→ **EXERCISE REQUIREMENTS**: Using the data that follows, state the number of lines holding the word "Sensitivitätsanalyse", and give no other output.
*** DATASET RECORDS Section Begins ***
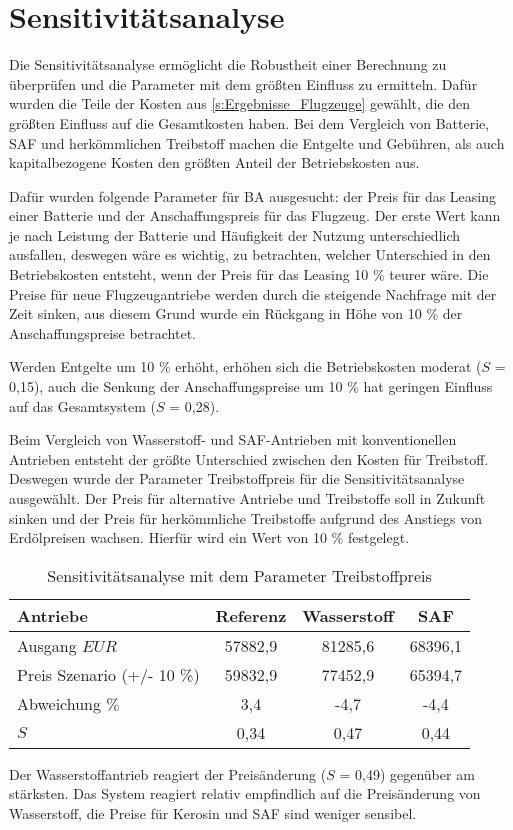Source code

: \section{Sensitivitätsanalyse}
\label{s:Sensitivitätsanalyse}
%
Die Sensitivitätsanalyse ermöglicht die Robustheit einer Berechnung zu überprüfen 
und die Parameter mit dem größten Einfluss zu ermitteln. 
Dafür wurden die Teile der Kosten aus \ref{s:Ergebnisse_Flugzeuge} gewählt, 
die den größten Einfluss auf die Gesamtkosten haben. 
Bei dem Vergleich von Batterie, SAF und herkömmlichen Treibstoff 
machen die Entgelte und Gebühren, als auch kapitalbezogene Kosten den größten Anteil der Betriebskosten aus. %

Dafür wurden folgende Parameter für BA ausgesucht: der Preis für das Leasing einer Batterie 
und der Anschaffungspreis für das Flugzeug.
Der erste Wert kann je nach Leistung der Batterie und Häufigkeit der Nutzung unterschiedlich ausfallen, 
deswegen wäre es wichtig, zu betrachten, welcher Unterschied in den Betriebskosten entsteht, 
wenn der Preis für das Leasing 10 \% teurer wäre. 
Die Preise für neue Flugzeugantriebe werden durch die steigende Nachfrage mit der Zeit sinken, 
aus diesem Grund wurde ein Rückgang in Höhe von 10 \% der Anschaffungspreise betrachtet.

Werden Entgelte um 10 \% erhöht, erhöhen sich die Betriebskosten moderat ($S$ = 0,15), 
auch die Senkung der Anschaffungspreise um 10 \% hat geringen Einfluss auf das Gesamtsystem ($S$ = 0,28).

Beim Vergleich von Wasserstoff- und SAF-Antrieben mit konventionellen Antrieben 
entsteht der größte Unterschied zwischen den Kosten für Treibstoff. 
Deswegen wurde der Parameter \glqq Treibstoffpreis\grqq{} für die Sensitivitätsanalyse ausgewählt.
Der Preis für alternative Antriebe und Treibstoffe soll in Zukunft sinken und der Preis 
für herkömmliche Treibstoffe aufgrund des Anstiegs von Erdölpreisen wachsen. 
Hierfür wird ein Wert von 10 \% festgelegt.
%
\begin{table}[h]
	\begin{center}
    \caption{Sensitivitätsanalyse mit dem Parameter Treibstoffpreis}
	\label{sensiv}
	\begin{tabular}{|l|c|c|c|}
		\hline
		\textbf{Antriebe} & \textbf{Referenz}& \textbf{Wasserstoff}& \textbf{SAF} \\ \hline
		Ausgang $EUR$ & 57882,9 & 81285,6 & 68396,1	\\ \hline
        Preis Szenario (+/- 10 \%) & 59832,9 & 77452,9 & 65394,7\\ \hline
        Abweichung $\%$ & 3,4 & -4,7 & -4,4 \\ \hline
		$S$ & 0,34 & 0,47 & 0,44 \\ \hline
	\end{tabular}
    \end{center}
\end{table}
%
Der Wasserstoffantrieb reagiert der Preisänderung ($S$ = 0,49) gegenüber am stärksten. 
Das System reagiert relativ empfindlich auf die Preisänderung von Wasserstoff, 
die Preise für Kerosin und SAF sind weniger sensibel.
*** DATASET RECORDS Section Ends ***
*** DATASET RECORDS Section Begins ***
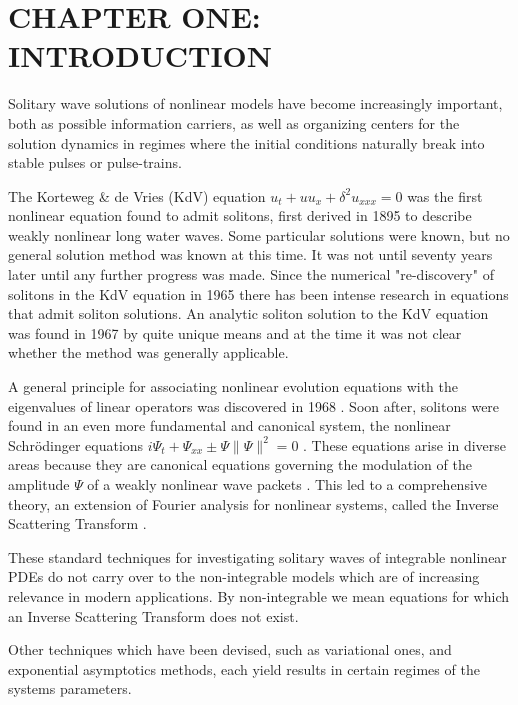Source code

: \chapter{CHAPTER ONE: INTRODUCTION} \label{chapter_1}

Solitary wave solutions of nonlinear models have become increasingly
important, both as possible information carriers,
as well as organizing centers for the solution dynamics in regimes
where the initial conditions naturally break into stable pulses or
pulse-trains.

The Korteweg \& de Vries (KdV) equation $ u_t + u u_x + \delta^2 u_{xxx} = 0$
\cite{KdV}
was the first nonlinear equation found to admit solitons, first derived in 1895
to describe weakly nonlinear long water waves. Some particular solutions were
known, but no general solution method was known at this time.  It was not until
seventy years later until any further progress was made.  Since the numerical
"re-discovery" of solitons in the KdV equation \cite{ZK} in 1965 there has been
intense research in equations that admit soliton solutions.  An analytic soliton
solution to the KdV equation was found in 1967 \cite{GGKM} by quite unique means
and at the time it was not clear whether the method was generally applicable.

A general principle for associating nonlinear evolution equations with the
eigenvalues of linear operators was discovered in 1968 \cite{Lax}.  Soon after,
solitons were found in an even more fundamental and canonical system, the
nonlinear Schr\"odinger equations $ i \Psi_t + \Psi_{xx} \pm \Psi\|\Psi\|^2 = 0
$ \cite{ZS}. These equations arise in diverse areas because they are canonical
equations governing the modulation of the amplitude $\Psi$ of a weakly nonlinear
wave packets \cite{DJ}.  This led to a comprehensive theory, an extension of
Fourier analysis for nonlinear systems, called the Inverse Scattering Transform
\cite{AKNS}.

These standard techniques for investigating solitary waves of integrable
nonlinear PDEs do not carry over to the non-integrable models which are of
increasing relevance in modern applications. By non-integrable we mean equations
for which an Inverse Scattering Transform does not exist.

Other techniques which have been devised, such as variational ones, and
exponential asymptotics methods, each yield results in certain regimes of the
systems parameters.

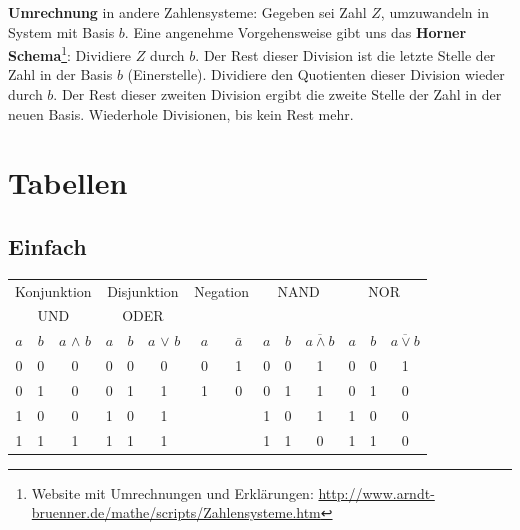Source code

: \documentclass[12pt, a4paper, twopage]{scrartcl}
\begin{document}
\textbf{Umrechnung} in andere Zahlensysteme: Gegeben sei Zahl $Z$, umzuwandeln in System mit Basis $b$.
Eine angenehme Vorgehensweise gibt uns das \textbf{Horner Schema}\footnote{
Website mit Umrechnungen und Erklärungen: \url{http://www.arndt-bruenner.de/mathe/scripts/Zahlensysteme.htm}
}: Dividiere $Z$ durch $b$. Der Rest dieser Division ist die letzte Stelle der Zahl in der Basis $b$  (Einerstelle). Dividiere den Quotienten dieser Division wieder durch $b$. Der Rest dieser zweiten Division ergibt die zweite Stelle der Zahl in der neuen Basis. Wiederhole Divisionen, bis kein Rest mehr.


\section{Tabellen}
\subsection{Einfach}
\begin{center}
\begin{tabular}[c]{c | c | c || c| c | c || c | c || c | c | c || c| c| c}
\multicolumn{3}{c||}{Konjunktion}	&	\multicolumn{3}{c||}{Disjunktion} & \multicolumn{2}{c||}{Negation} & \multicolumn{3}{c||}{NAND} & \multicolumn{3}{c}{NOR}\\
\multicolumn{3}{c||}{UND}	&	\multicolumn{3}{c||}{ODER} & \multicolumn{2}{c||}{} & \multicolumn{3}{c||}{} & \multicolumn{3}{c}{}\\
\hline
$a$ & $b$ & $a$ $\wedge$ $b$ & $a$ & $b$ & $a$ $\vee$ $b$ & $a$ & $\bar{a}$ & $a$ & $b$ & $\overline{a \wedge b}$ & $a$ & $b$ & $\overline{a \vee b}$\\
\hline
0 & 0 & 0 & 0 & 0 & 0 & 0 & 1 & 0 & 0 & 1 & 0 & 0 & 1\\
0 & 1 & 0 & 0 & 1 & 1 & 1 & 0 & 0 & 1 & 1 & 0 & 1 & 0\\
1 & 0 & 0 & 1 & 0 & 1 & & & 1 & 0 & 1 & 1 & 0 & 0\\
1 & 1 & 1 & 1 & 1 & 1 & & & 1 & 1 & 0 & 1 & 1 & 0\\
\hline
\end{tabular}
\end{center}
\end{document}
*** DATASET RECORDS Section Ends ***
→ **YOUR RESPONSE**: 5